▶ **Exercise brief**
From the records below, please return each line that holds the word "cola".

▶ **Data under study**
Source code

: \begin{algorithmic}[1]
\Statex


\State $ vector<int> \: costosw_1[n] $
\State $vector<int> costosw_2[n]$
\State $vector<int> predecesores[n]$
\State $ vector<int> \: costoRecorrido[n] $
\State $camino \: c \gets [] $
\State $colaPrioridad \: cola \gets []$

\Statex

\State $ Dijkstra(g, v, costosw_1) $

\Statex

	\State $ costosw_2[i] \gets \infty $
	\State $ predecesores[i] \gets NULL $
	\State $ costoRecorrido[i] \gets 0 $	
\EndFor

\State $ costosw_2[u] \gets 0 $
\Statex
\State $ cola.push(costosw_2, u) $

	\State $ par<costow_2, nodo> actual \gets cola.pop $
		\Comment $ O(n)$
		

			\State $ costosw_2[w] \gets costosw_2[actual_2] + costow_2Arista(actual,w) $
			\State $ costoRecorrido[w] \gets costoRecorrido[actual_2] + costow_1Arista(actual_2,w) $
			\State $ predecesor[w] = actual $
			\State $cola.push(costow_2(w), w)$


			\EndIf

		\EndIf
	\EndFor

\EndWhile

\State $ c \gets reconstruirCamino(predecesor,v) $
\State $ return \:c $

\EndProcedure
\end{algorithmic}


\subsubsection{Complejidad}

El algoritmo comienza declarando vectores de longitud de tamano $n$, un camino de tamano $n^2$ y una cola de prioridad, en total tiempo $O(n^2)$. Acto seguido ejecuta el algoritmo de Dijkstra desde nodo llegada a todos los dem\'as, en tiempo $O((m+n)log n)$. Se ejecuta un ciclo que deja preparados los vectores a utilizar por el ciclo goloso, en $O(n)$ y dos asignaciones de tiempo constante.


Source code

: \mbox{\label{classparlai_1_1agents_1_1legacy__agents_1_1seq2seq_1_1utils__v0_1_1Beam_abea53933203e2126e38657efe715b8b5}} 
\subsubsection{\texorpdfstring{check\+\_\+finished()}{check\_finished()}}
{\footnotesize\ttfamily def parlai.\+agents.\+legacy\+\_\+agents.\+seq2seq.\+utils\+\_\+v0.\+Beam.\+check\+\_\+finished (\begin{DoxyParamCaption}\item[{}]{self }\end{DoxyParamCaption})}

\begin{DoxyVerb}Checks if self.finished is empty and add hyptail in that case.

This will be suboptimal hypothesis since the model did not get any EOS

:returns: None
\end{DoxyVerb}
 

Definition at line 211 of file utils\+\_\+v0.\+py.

▶ **Task solution**
\State $colaPrioridad \: cola \gets []$
\State $ cola.push(costosw_2, u) $
	\State $ par<costow_2, nodo> actual \gets cola.pop $
			\State $cola.push(costow_2(w), w)$
El algoritmo comienza declarando vectores de longitud de tamano $n$, un camino de tamano $n^2$ y una cola de prioridad, en total tiempo $O(n^2)$. Acto seguido ejecuta el algoritmo de Dijkstra desde nodo llegada a todos los dem\'as, en tiempo $O((m+n)log n)$. Se ejecuta un ciclo que deja preparados los vectores a utilizar por el ciclo goloso, en $O(n)$ y dos asignaciones de tiempo constante.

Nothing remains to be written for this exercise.